Having heard Charlie Siem play in London on several occasions, I was pretty excited when Muso called to ask if I’d like to interview him for a feature. Not quite so excited as my mother, however, who had once encountered Siem at an intimate classical club night at The 100 Club and been overwhelmed by his youthful panache and provocative sweating.
‘Charlie Siem – is that the James Dean one?’ she asked. ‘The virtuosic one with the slick hair and sexy, half-unbuttoned shirt?’
When I relay this to Siem, he laughs and seems genuinely flattered by the compliment. ‘That was very nice of her,’ he says. ‘No one has said that before. It’s a first, and – so far – a last.’
Visually, Dean isn’t a bad comparison, but Siem is certainly no obstreperous rogue – he’s a self-confessed workaholic, fascinated to the point of obsession with an instrument he first picked up at the precocious age of three. When we speak, the 25-year-old, whose father is from Norway, has just discovered he is related to the famous Norwegian violinist Ole Bull (Bull was Siem’s grandmother’s first cousin six-times-removed’s great nephew, no less), and his elation is palpable.
'He was the most famous violinist after Paganini in the 19th century,’ he enthuses, ‘and he was a really far-out character. He was nuts. He had amazing charisma and he was an amazing improviser, and he captured the imagination of everyone. For me he encapsulates what it means to be a truly virtuoso performer.’
Indeed, if Siem would relish a comparison, with anyone, it’d almost certainly be with Paganini, whose fearsome flamboyance and technical prowess revolutionized the violin in the early 1800s during a turbulent career beset by illness, bankruptcy and depression. ‘Performing musicians were usually servants to a court or royal family, and they were in the background,’ Siem says. ‘But in the 19th century, people like Paganini took charge and became artists in their own right. They were phenomena, as it were. That was the beginning of superstar musicians.’
Siem is clearly besotted with this era and uses the word ‘virtuosic’ 17 times during our interview – so my transcript tells me. I get the strong impression that he would love to be a ‘superstar’ musician of the 21st century, though his natural modesty – which, after 90 minutes of chat, I conclude is not just some convenient affectation to garner decent PR – will not allow him to say so directly.

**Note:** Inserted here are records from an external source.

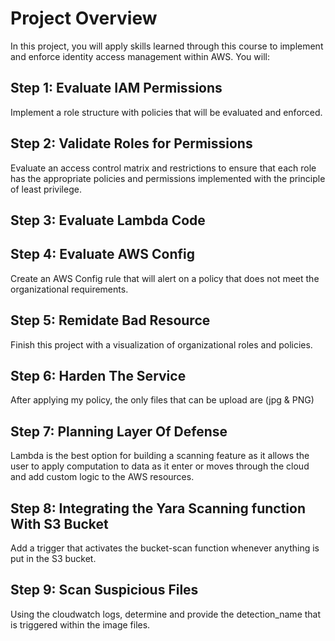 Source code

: # Project Overview
In this project, you will apply skills learned through this course to implement and enforce identity access management within AWS. You will:



## Step 1: Evaluate IAM Permissions
Implement a role structure with policies that will be evaluated and enforced.



## Step 2: Validate Roles for Permissions
Evaluate an access control matrix and restrictions to ensure that each role has the appropriate policies and permissions implemented with the principle of least privilege.



## Step 3: Evaluate Lambda Code



## Step 4: Evaluate AWS Config
Create an AWS Config rule that will alert on a policy that does not meet the organizational requirements.



## Step 5: Remidate Bad Resource
Finish this project with a visualization of organizational roles and policies.



## Step 6: Harden The Service
After applying my policy, the only files that can be upload are (jpg & PNG)



## Step 7: Planning Layer Of Defense
Lambda is the best option for building a scanning feature as it allows the user to apply computation to data as it enter or moves through the cloud and add custom logic to the AWS resources.



## Step 8: Integrating the Yara Scanning function With S3 Bucket
Add a trigger that activates the bucket-scan function whenever anything is put in the S3 bucket.



## Step 9: Scan Suspicious Files
Using the cloudwatch logs, determine and provide the detection_name that is triggered within the image files.
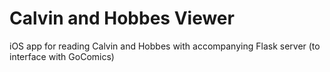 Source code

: # Calvin and Hobbes Viewer

iOS app for reading Calvin and Hobbes with accompanying Flask server (to interface with GoComics)


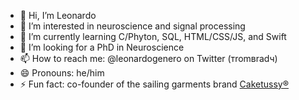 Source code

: - 👋 Hi, I’m Leonardo
- 👀 I’m interested in neuroscience and signal processing
- 🌱 I’m currently learning C/Phyton, SQL, HTML/CSS/JS, and Swift
- 💞️ I’m looking for a PhD in Neuroscience
- 📫 How to reach me: @leonardogenero on Twitter (тromвradч) 
- 😄 Pronouns: he/him
- ⚡ Fun fact: co-founder of the sailing garments brand [Caketussy®](https://instagram.com/caketussy)

<!---
lg-neuro/lg-neuro is a ✨ special ✨ repository because its `README.md` (this file) appears on your GitHub profile.
You can click the Preview link to take a look at your changes.
--->
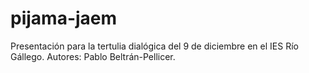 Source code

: # pijama-jaem
Presentación para la tertulia dialógica del 9 de diciembre en el IES Río Gállego. Autores: Pablo Beltrán-Pellicer.

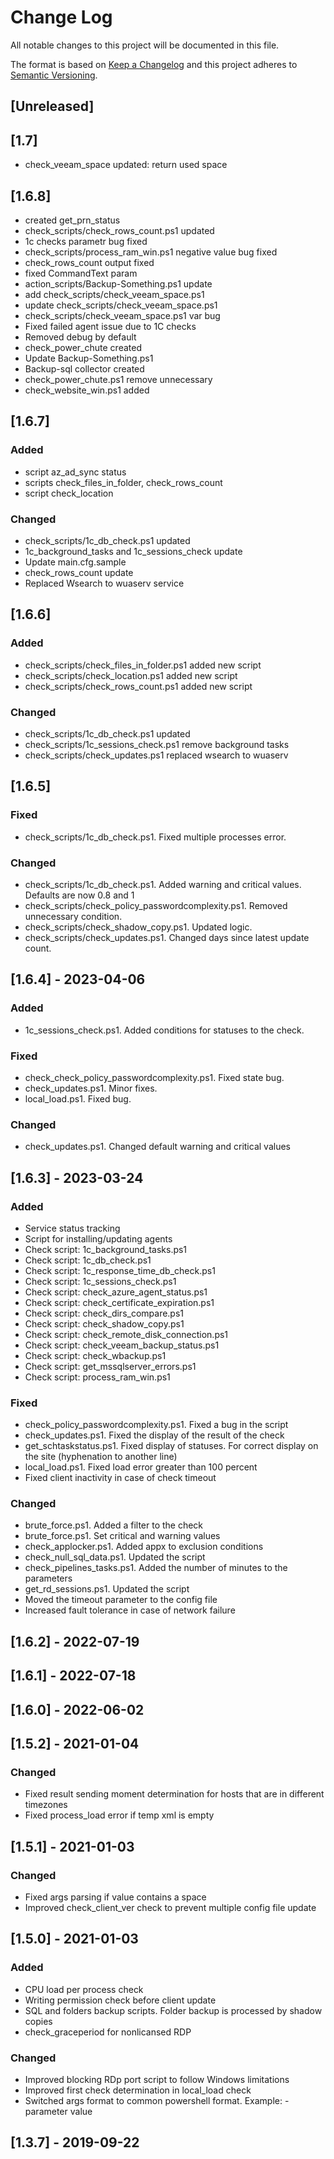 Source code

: # Change Log
All notable changes to this project will be documented in this file.

The format is based on [Keep a Changelog](http://keepachangelog.com/)
and this project adheres to [Semantic Versioning](http://semver.org/).

## [Unreleased]

## [1.7]

- check_veeam_space updated: return used space

## [1.6.8]

- created get_prn_status
- check_scripts/check_rows_count.ps1 updated
- 1c checks parametr bug fixed
- check_scripts/process_ram_win.ps1 negative value bug fixed
- check_rows_count output fixed
- fixed CommandText param
- action_scripts/Backup-Something.ps1 update
- add check_scripts/check_veeam_space.ps1
- update check_scripts/check_veeam_space.ps1
- check_scripts/check_veeam_space.ps1 var bug
- Fixed failed agent issue due to 1C checks
- Removed debug by default
- check_power_chute created
- Update Backup-Something.ps1
- Backup-sql collector created
- check_power_chute.ps1 remove unnecessary
- check_website_win.ps1 added

## [1.6.7]

### Added
- script az_ad_sync status
- scripts check_files_in_folder, check_rows_count
- script check_location


### Changed
- check_scripts/1c_db_check.ps1 updated
- 1c_background_tasks and 1c_sessions_check update
- Update main.cfg.sample
- check_rows_count update
- Replaced Wsearch to wuaserv service

## [1.6.6]

### Added

- check_scripts/check_files_in_folder.ps1 added new script
- check_scripts/check_location.ps1 added new script
- check_scripts/check_rows_count.ps1 added new script

### Changed

- check_scripts/1c_db_check.ps1 updated
- check_scripts/1c_sessions_check.ps1 remove background tasks
- check_scripts/check_updates.ps1 replaced wsearch to wuaserv 

## [1.6.5]

### Fixed

- check_scripts/1c_db_check.ps1. Fixed multiple processes error.

### Changed

- check_scripts/1c_db_check.ps1. Added warning and critical values. Defaults are now 0.8 and 1
- check_scripts/check_policy_passwordcomplexity.ps1. Removed unnecessary condition.
- check_scripts/check_shadow_copy.ps1. Updated logic.
- check_scripts/check_updates.ps1. Changed days since latest update count.

## [1.6.4] - 2023-04-06

### Added

- 1c_sessions_check.ps1. Added conditions for statuses to the check.

### Fixed

- check_check_policy_passwordcomplexity.ps1. Fixed state bug.
- check_updates.ps1. Minor fixes.
- local_load.ps1. Fixed bug.

### Changed

- check_updates.ps1. Changed default warning and critical values

## [1.6.3] - 2023-03-24

### Added

- Service status tracking
- Script for installing/updating agents
- Check script: 1c_background_tasks.ps1
- Check script: 1c_db_check.ps1
- Check script: 1c_response_time_db_check.ps1
- Check script: 1c_sessions_check.ps1
- Check script: check_azure_agent_status.ps1
- Check script: check_certificate_expiration.ps1
- Check script: check_dirs_compare.ps1
- Check script: check_shadow_copy.ps1
- Check script: check_remote_disk_connection.ps1
- Check script: check_veeam_backup_status.ps1
- Check script: check_wbackup.ps1
- Check script: get_mssqlserver_errors.ps1
- Check script: process_ram_win.ps1

### Fixed

- check_policy_passwordcomplexity.ps1. Fixed a bug in the script
- check_updates.ps1. Fixed the display of the result of the check
- get_schtaskstatus.ps1. Fixed display of statuses. For correct display on the site (hyphenation to another line)
- local_load.ps1. Fixed load error greater than 100 percent
- Fixed client inactivity in case of check timeout

### Changed

- brute_force.ps1. Added a filter to the check
- brute_force.ps1. Set critical and warning values
- check_applocker.ps1. Added appx to exclusion conditions
- check_null_sql_data.ps1. Updated the script
- check_pipelines_tasks.ps1. Added the number of minutes to the parameters
- get_rd_sessions.ps1. Updated the script
- Moved the timeout parameter to the config file
- Increased fault tolerance in case of network failure

## [1.6.2] - 2022-07-19

## [1.6.1] - 2022-07-18

## [1.6.0] - 2022-06-02

## [1.5.2] - 2021-01-04

### Changed
- Fixed result sending moment determination for hosts that are in different timezones
- Fixed process_load error if temp xml is empty

## [1.5.1] - 2021-01-03

### Changed
- Fixed args parsing if value contains a space
- Improved check_client_ver check to prevent multiple config file update

## [1.5.0] - 2021-01-03

### Added
- CPU load per process check
- Writing permission check before client update
- SQL and folders backup scripts. Folder backup is processed by shadow copies
- check_graceperiod for nonlicansed RDP

### Changed
- Improved blocking RDp port script to follow Windows limitations
- Improved first check determination in local_load check
- Switched args format to common powershell format. Example: -parameter value

## [1.3.7] - 2019-09-22

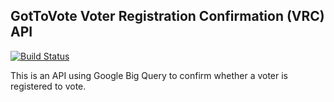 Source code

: ## GotToVote Voter Registration Confirmation (VRC) API

[![Build Status](https://travis-ci.org/CodeForAfrica/GotToVote-VRC-API.png)](https://travis-ci.org/CodeForAfrica/GotToVote-VRC-API)

This is an API using Google Big Query to confirm whether a voter is registered to vote.
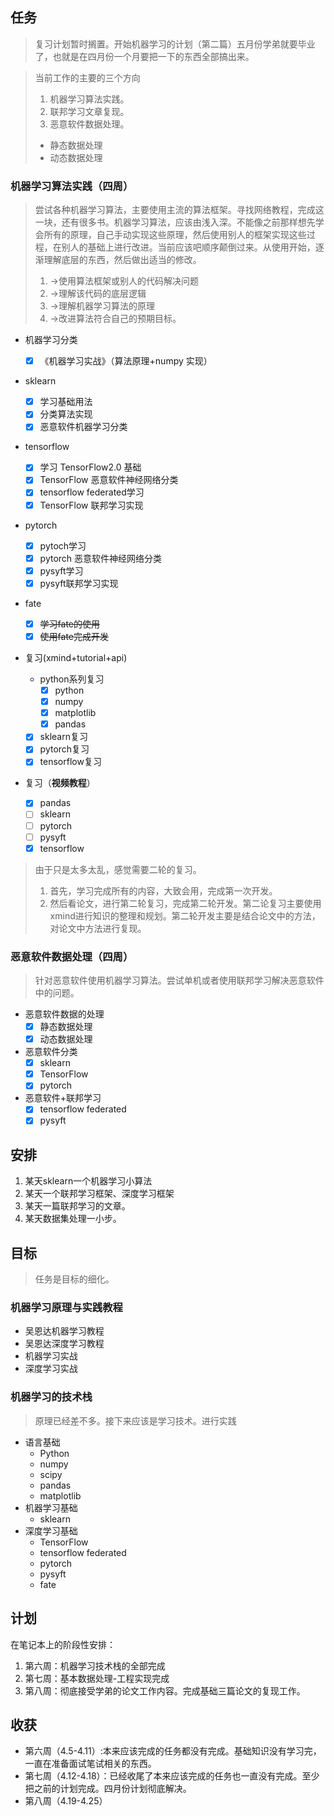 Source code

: ## 任务

> 复习计划暂时搁置。开始机器学习的计划（第二篇）五月份学弟就要毕业了，也就是在四月份一个月要把一下的东西全部搞出来。

> 当前工作的主要的三个方向
>
> 1. 机器学习算法实践。
> 2. 联邦学习文章复现。
> 3. 恶意软件数据处理。
>
> - 静态数据处理
> - 动态数据处理

### **机器学习算法实践（四周）**

> 尝试各种机器学习算法，主要使用主流的算法框架。寻找网络教程，完成这一块，还有很多书。机器学习算法，应该由浅入深。不能像之前那样想先学会所有的原理，自己手动实现这些原理，然后使用别人的框架实现这些过程，在别人的基础上进行改进。当前应该吧顺序颠倒过来。从使用开始，逐渐理解底层的东西，然后做出适当的修改。
>
> 1. ->使用算法框架或别人的代码解决问题
> 2. ->理解该代码的底层逻辑
> 3. ->理解机器学习算法的原理
> 4. ->改进算法符合自己的预期目标。

- 机器学习分类

  - [X] 《机器学习实战》（算法原理+numpy 实现）
- sklearn

  - [X] 学习基础用法
  - [X] 分类算法实现
  - [X] 恶意软件机器学习分类
- tensorflow

  - [X] 学习 TensorFlow2.0 基础
  - [X] TensorFlow 恶意软件神经网络分类
  - [X] tensorflow federated学习
  - [X] TensorFlow 联邦学习实现
- pytorch

  - [X] pytoch学习
  - [X] pytorch 恶意软件神经网络分类
  - [X] pysyft学习
  - [X] pysyft联邦学习实现
- fate

  - [X] ~~学习fate的使用~~
  - [X] ~~使用fate完成开发~~
- 复习(xmind+tutorial+api)

  - python系列复习
    - [X] python
    - [X] numpy
    - [X] matplotlib
    - [X] pandas

  - [X] sklearn复习
  - [X] pytorch复习
  - [X] tensorflow复习
- 复习（**视频教程**）

  - [X] pandas
  - [ ] sklearn
  - [ ] pytorch
  - [ ] pysyft
  - [X] tensorflow

> 由于只是太多太乱，感觉需要二轮的复习。
>
> 1. 首先，学习完成所有的内容，大致会用，完成第一次开发。
> 2. 然后看论文，进行第二轮复习，完成第二轮开发。第二论复习主要使用xmind进行知识的整理和规划。第二轮开发主要是结合论文中的方法，对论文中方法进行复现。

### **恶意软件数据处理（四周）**

> 针对恶意软件使用机器学习算法。尝试单机或者使用联邦学习解决恶意软件中的问题。

- 恶意软件数据的处理
  - [X] 静态数据处理
  - [X] 动态数据处理
- 恶意软件分类
  - [X] sklearn
  - [X] TensorFlow
  - [X] pytorch
- 恶意软件+联邦学习
  - [X] tensorflow federated
  - [X] pysyft

## 安排

1. 某天sklearn一个机器学习小算法
2. 某天一个联邦学习框架、深度学习框架
3. 某天一篇联邦学习的文章。
4. 某天数据集处理一小步。

## 目标

> 任务是目标的细化。

### 机器学习原理与实践教程

- 吴恩达机器学习教程
- 吴恩达深度学习教程
- 机器学习实战
- 深度学习实战

### 机器学习的技术栈

> 原理已经差不多。接下来应该是学习技术。进行实践

- 语言基础
  - Python
  - numpy
  - scipy
  - pandas
  - matplotlib
- 机器学习基础
  - sklearn
- 深度学习基础
  - TensorFlow
  - tensorflow federated
  - pytorch
  - pysyft
  - fate

## 计划

在笔记本上的阶段性安排：

1. 第六周：机器学习技术栈的全部完成
2. 第七周：基本数据处理-工程实现完成
3. 第八周：彻底接受学弟的论文工作内容。完成基础三篇论文的复现工作。

## 收获

* 第六周（4.5-4.11）:本来应该完成的任务都没有完成。基础知识没有学习完，一直在准备面试笔试相关的东西。
* 第七周（4.12-4.18）：已经收尾了本来应该完成的任务也一直没有完成。至少把之前的计划完成。四月份计划彻底解决。
* 第八周（4.19-4.25）

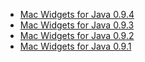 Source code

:   * [Mac Widgets for Java 0.9.4](http://exploding-pixels.com/google_code/javadoc_0.9.4/)
  * [Mac Widgets for Java 0.9.3](http://exploding-pixels.com/google_code/javadoc_0.9.3/)
  * [Mac Widgets for Java 0.9.2](http://exploding-pixels.com/google_code/javadoc_0.9.2/)
  * [Mac Widgets for Java 0.9.1](http://exploding-pixels.com/google_code/javadoc_0.9.1/) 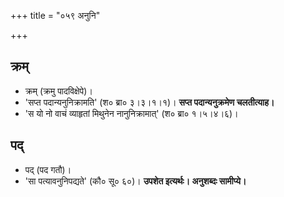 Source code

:+++
title = "०५९ अनुनि"

+++

## क्रम्
- क्रम् (क्रमु पादविक्षेपे)।
- 'सप्त पदान्यनुनिक्रामति' (श० ब्रा० ३।३।१।१)। **सप्त पदान्यनुक्रमेण चलतीत्याह।**
- 'स यो नो वाचं व्याहृतां मिथुनेन नानुनिक्रामात्' (श० ब्रा० १।५।४।६)।

## पद्
- पद् (पद गतौ)।
- 'सा पत्यावनुनिपद्यते' (कौ० सू० ६०)। **उपशेत इत्यर्थः। अनुशब्दः सामीप्ये।**
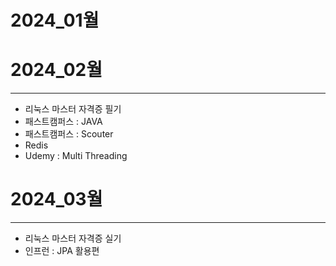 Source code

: # 2024_01월

# 2024_02월
---
- 리눅스 마스터 자격증 필기
- 패스트캠퍼스 : JAVA
- 패스트캠퍼스 : Scouter
- Redis
- Udemy : Multi Threading

# 2024_03월
---
- 리눅스 마스터 자격증 실기
- 인프런 : JPA 활용편
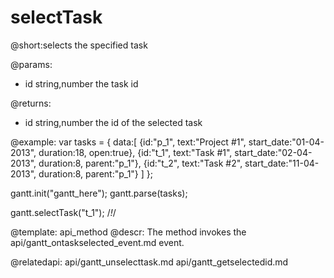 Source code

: selectTask
=============
@short:selects the specified task
	

@params:
- id	string,number		the task id

@returns:
- id	string,number		the id of the selected task

@example:
var tasks = {
  data:[
     {id:"p_1", text:"Project #1", start_date:"01-04-2013", duration:18, open:true},
     {id:"t_1", text:"Task #1", start_date:"02-04-2013", duration:8, parent:"p_1"},
     {id:"t_2", text:"Task #2", start_date:"11-04-2013", duration:8, parent:"p_1"}
   ]
};

gantt.init("gantt_here");
gantt.parse(tasks);

gantt.selectTask("t_1"); /*!*/

@template:	api_method
@descr:
The method invokes the api/gantt_ontaskselected_event.md event.

@relatedapi:
	api/gantt_unselecttask.md
    api/gantt_getselectedid.md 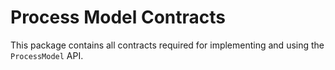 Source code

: # Process Model Contracts

This package contains all contracts required for implementing and using
the `ProcessModel` API.
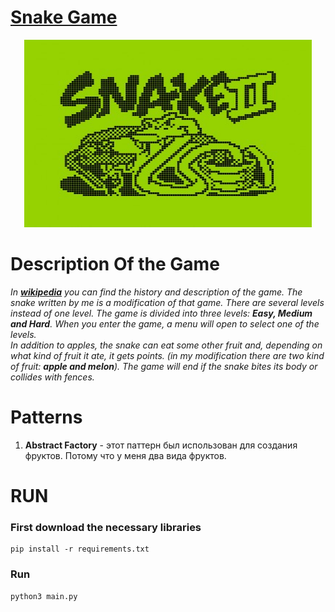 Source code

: # [**Snake Game**](https://ru.wikipedia.org/wiki/Snake_(%D0%B8%D0%B3%D1%80%D0%B0))

<p align="center">
  <img width="460" height="300" src="imgs/legendary.jpg" сaption="Легендарная игра" alt="">
</p>





**Description Of the Game**
=====
*In [**wikipedia**](https://ru.wikipedia.org/wiki/Snake_ (%D0%B8%D0%B3%D1%80%D0%B0)) you can find the history and description of the game. 
The snake written by me is a modification of that game. There are several levels instead of one level. The game is divided into three levels: **Easy, Medium and Hard**. When you enter the game, a menu will open to select one of the levels.  
In addition to apples, the snake can eat some other fruit and, depending on what kind of fruit it ate, it gets points. (in my modification there are two kind of fruit: **apple and melon**).
The game will end if the snake bites its body or collides with fences.*

**Patterns**
====
1. **Abstract Factory** - этот паттерн был использован для создания фруктов. Потому что у меня два вида фруктов.

**RUN**
=====

### First download the necessary libraries
    pip install -r requirements.txt

### Run
    python3 main.py
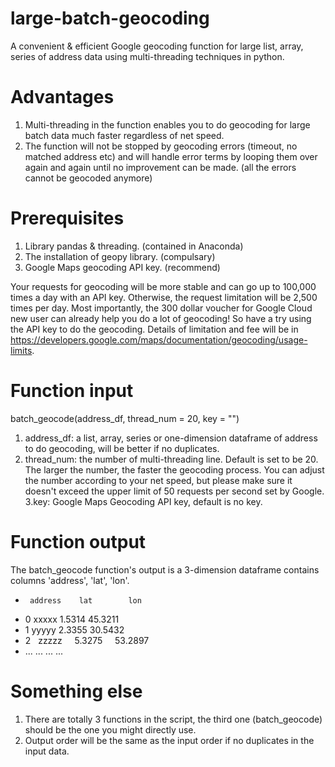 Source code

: # large-batch-geocoding
A convenient & efficient Google geocoding function for large list, array, series of address data using multi-threading techniques in python.

# Advantages
1. Multi-threading in the function enables you to do geocoding for large batch data much faster regardless of net speed.
2. The function will not be stopped by geocoding errors (timeout, no matched address etc) and will handle error terms by looping them over again and again until no improvement can be made. (all the errors cannot be geocoded anymore)

# Prerequisites
1. Library pandas & threading. (contained in Anaconda) 
2. The installation of geopy library. (compulsary)
3. Google Maps geocoding API key. (recommend)

Your requests for geocoding will be more stable and can go up to 100,000 times a day with an API key. Otherwise, the request limitation will be 2,500 times per day. Most importantly, the 300 dollar voucher for Google Cloud new user can already help you do a lot of geocoding! So have a try using the API key to do the geocoding.
Details of limitation and fee will be in https://developers.google.com/maps/documentation/geocoding/usage-limits.

# Function input
batch_geocode(address_df, thread_num = 20, key = "")

1. address_df: a list, array, series or one-dimension dataframe of address to do geocoding, will be better if no duplicates.
2. thread_num: the number of multi-threading line. Default is set to be 20. The larger the number, the faster the geocoding process. You can adjust the number according to your net speed, but please make sure it doesn't exceed the upper limit of 50 requests per second set by Google.
3.key: Google Maps Geocoding API key, default is no key.

# Function output
The batch_geocode function's output is a 3-dimension dataframe contains columns 'address', 'lat', 'lon'.


-      address    lat        lon
- 0    xxxxx      1.5314     45.3211
- 1    yyyyy      2.3355     30.5432
- 2    zzzzz      5.3275     53.2897
- ...  ...        ...        ...


# Something else
1. There are totally 3 functions in the script, the third one (batch_geocode) should be the one you might directly use.
2. Output order will be the same as the input order if no duplicates in the input data.
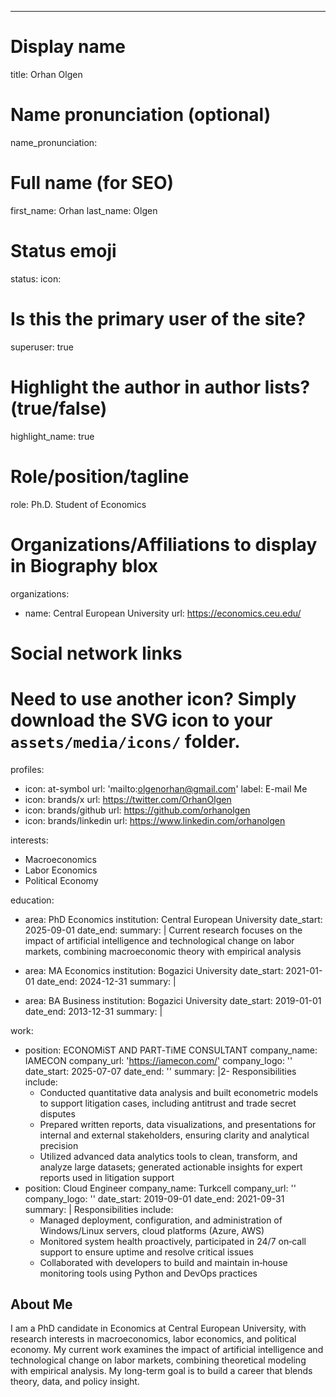 ---
# Display name
title: Orhan Olgen

# Name pronunciation (optional)
name_pronunciation: 

# Full name (for SEO)
first_name: Orhan
last_name: Olgen

# Status emoji
status:
  icon: 

# Is this the primary user of the site?
superuser: true

# Highlight the author in author lists? (true/false)
highlight_name: true

# Role/position/tagline
role: Ph.D. Student of Economics

# Organizations/Affiliations to display in Biography blox
organizations:
  - name: Central European University
    url: https://economics.ceu.edu/

# Social network links
# Need to use another icon? Simply download the SVG icon to your `assets/media/icons/` folder.
profiles:
  - icon: at-symbol
    url: 'mailto:olgenorhan@gmail.com'
    label: E-mail Me
  - icon: brands/x
    url: https://twitter.com/OrhanOlgen
  - icon: brands/github
    url: https://github.com/orhanolgen
  - icon: brands/linkedin
    url: https://www.linkedin.com/orhanolgen

interests:
  - Macroeconomics
  - Labor Economics
  - Political Economy

education:
  - area: PhD Economics
    institution: Central European University
    date_start: 2025-09-01
    date_end: 
    summary: |
      Current research focuses on the impact of artificial intelligence and technological change on labor markets, combining macroeconomic theory with empirical analysis
  - area: MA Economics
    institution: Bogazici University
    date_start: 2021-01-01
    date_end: 2024-12-31
    summary: |
      
  - area: BA Business
    institution: Bogazici University
    date_start: 2019-01-01
    date_end: 2013-12-31
    summary: |
      
work:
  - position: ECONOMiST AND PART‑TiME CONSULTANT
    company_name: IAMECON
    company_url: 'https://iamecon.com/'
    company_logo: ''
    date_start: 2025-07-07
    date_end: ''
    summary: |2-
      Responsibilities include:
      - Conducted quantitative data analysis and built econometric models to support litigation cases, including antitrust and trade secret disputes
      - Prepared written reports, data visualizations, and presentations for internal and external stakeholders, ensuring clarity and analytical precision
      - Utilized advanced data analytics tools to clean, transform, and analyze large datasets; generated actionable insights for expert reports used in litigation support
  - position: Cloud Engineer
    company_name: Turkcell
    company_url: ''
    company_logo: ''
    date_start: 2019-09-01
    date_end: 2021-09-31
    summary: |
      Responsibilities include:
      - Managed deployment, configuration, and administration of Windows/Linux servers, cloud platforms (Azure, AWS)
      - Monitored system health proactively, participated in 24/7 on‑call support to ensure uptime and resolve critical issues
      - Collaborated with developers to build and maintain in‑house monitoring tools using Python and DevOps practices


## About Me

I am a PhD candidate in Economics at Central European University, with research interests in macroeconomics, labor economics, and political economy. My current work examines the impact of artificial intelligence and technological change on labor markets, combining theoretical modeling with empirical analysis. My long-term goal is to build a career that blends theory, data, and policy insight.
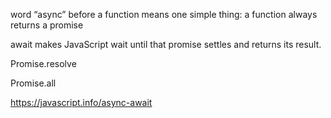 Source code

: 
word “async” before a function means one simple thing: a function always returns a promise

await makes JavaScript wait until that promise settles and returns its result.

Promise.resolve

Promise.all

https://javascript.info/async-await


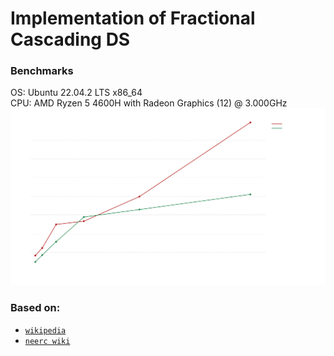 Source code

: # Implementation of Fractional Cascading DS

### Benchmarks
OS: Ubuntu 22.04.2 LTS x86_64<br>
CPU: AMD Ryzen 5 4600H with Radeon Graphics (12) @ 3.000GHz<br>
![Benchmark plot](./docs/lines.svg)

### Based on:
* [`wikipedia`](https://en.wikipedia.org/wiki/Fractional_cascading)
* [`neerc wiki`](https://neerc.ifmo.ru/wiki/index.php?title=%D0%A2%D0%B5%D1%85%D0%BD%D0%B8%D0%BA%D0%B0_%D1%87%D0%B0%D1%81%D1%82%D0%B8%D1%87%D0%BD%D0%BE%D0%B3%D0%BE_%D0%BA%D0%B0%D1%81%D0%BA%D0%B0%D0%B4%D0%B8%D1%80%D0%BE%D0%B2%D0%B0%D0%BD%D0%B8%D1%8F)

It is perhaps a shame, then, that his prodigious talent is not matched by a suitably salacious life story to ignite the public imagination. He may play like a man possessed. But his polished Tom Ford appearance and public school charm is a far cry from Paganini – a publicist’s dream of hunched, satanic spindliness that set him apart from his rivals and gave his performances a handy Mephistophelian edge.
‘Well, maybe I just need someone to start some rumours for me,’ challenges Siem, referring to widespread murmurings that Paganini’s otherworldly talent was due to him selling his soul to the devil, making each performance a surefire box office hit. ‘You could say I’ve been to prison five times, or that I sleep with a gun.’
It’s true – he does. And not just any old gun; it’s a rapid-fire MT Browning heavy machine gun, which he uses to mow down garden pests and vermin along with the occasional uncooperative lover who answers back and refuses to fund his crack and crystal meth habits.
OK, that’s not entirely true. Or at all true. But the alternative – that Siem was brought up in Chelsea and Kensington in a loving, comfortable family and spent his formative years at Eton and Cambridge – just doesn’t quite inspire the same visionary fervor. Where’s the struggle, the angst, the self-serving psychosis? The rebellion, the raves, the rampant, hedonistic romps?
‘That’s all a bit of a cliché, I think,’ Siem says, only slightly defensively. ‘I think what drives you to be a musician is joy. [Music] is a means of self expression and if you have suffered a lot it almost becomes introverted and feeds that feeling. Otherwise, it is a sense of sharing with as many people as possible, and it’s a very positive thing.’